Data is the fuel that drives marketing, sales, and customer success strategies. When managed effectively, it empowers Go-to-Market (GTM) Teams to execute targeted campaigns, accelerate deal velocity, and improve customer retention. However, when data management goes awry, it quietly erodes revenue potential resulting in missed opportunities and misalignment between teams.
For Revenue Team (Marketing, Sales, & Customer Success) leaders, recognizing the signs of unhealthy data management is crucial to ensuring that data remains a strategic asset rather than a liability. Let’s explore some of the most common red flags and their impact on GTM success, as well as how to fix them.
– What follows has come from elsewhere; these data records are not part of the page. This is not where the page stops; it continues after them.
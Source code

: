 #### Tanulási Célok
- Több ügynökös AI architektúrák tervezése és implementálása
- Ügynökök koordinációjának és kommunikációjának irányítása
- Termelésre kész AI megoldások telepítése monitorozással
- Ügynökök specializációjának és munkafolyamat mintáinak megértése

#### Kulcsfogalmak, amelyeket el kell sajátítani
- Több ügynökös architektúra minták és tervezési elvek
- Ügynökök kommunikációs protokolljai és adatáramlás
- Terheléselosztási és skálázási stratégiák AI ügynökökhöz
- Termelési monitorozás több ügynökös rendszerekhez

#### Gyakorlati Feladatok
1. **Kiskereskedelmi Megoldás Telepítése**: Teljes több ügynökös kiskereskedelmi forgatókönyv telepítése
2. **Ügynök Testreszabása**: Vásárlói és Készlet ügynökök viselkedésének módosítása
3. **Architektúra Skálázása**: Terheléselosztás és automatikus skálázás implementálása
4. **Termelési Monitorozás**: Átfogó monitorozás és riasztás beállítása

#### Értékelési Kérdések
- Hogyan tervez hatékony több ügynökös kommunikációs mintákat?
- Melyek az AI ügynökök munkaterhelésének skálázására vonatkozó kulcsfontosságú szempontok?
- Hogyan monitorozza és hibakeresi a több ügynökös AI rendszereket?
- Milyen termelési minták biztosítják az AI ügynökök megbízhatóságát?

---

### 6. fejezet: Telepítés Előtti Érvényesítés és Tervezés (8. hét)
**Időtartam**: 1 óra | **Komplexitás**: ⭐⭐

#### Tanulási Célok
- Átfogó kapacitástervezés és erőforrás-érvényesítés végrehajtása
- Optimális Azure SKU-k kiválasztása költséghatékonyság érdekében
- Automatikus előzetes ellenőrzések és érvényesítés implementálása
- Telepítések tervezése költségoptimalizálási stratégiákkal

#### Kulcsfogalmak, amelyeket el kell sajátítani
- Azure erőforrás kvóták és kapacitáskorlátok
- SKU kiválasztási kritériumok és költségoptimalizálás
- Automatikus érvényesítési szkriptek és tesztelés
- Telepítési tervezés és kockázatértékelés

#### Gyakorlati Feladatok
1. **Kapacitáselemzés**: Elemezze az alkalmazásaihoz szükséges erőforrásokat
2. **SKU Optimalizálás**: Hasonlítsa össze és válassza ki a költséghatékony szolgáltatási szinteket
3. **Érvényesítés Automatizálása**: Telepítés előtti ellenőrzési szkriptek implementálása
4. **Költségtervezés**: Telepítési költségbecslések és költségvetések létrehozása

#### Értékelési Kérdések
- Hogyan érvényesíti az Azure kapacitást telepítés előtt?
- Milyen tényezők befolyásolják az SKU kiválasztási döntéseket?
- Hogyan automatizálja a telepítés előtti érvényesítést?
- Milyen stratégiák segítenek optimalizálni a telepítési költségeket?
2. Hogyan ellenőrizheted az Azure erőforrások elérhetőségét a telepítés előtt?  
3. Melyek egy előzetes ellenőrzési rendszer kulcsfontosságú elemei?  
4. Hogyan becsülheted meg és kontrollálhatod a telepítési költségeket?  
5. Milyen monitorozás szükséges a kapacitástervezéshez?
Red Flag #1: Duplicate, Incomplete, or Inconsistent Data
The Impact: Imagine an Account Executive or BDR reaching out to a high-value prospect only to find that multiple conflicting records exist with different email addresses. Worse yet, marketing continues targeting an account with Acquisition messaging and programs—even after they’ve become a customer. Duplicate, incomplete, and inconsistent data create inefficiencies, miscommunication, and ultimately, lost revenue opportunities. They also contribute to a poor customer experience, increasing the likelihood of failed deals or non-renewals.
How to Fix It:
- Establish a single source of truth by integrating CRM, MAP (marketing automation platform), and customer success platforms.
- Implement a data hygiene strategy that includes regular deduplication and standardization of records.
- Utilize automation tools to detect and merge duplicate records across platforms.
Red Flag #2: Lack of Data Standardization and Governance
The Impact: Without standardized data entry practices, teams struggle with unreliable reports and inaccurate forecasting. Marketing campaigns fail due to misclassified industries, sales pipeline stages become ambiguous, and customer success loses track of engagement trends.
How to Fix It:
- Develop a clear data governance framework that dictates naming conventions, required fields, and update cadences.
- Enforce consistent data entry through validation rules and dropdown selections within CRM and marketing automation tools.
- Assign data stewards within each team (Marketing, Sales, and Customer Success) to ensure compliance with data policies.
Red Flag #3: Low Data Literacy Across Teams
The Impact: If teams don’t understand how to interpret or use data effectively, decision-making suffers. Sales may ignore high-intent accounts identified by marketing due to skepticism over scoring models, customer success may overlook churn signals, and marketing may struggle to justify budget allocations to leadership.
How to Fix It:
- Provide ongoing data literacy training tailored to each function (e.g., sales teams learning to interpret intent signals, marketing understanding account engagement models, etc.).
- Foster a culture of data-driven decision-making by incorporating key metrics into weekly team meetings.
- Create shared dashboards that offer visibility into full-funnel performance and customer health indicators.
Red Flag #4: Misalignment Between Marketing, Sales, and Customer Success Data
The Impact: If marketing, sales, and customer success operate in silos with separate data definitions, handoffs become unclear and customer experiences become disjointed. High-value accounts fall through the cracks, renewals become last-minute scrambles, and revenue growth stalls.
How to Fix It:
- Align on a shared data model that includes common definitions for lifecycle stages, account statuses, and engagement metrics.
- Implement cross-functional data reviews where RevOps leaders from each team meet to assess data integrity and alignment.
- Ensure technology integrations allow seamless data flow between marketing, sales, and customer success platforms.
Red Flag #5: Inaccurate or Stale Data
The Impact: Outdated job titles, incorrect company hierarchies, and inactive email addresses result in wasted marketing spend, inefficient sales outreach, and missed opportunities to deepen relationships and expand within existing accounts.
How to Fix It:
- Leverage real-time enrichment tools to keep contact and account data fresh.
- Implement a cadence for database cleansing, ensuring that inactive, outdated, or incorrect records are archived, updated, or deleted.
- Encourage teams to validate and update data as part of their daily workflows rather than relying solely on bulk updates.
Data: The Common Language of Revenue Teams
In order for marketing, sales, and customer success teams to drive revenue efficiently, they must speak the same language: DATA. A commitment to shared data quality standards, cross-functional collaboration, and continuous education in data literacy can transform how teams engage with prospects and customers alike.
The success of your GTM strategy depends on the health of your data. Don’t wait for inefficiencies and revenue leaks to become painfully obvious. Take a proactive approach today to ensure that data is working for you, not against you.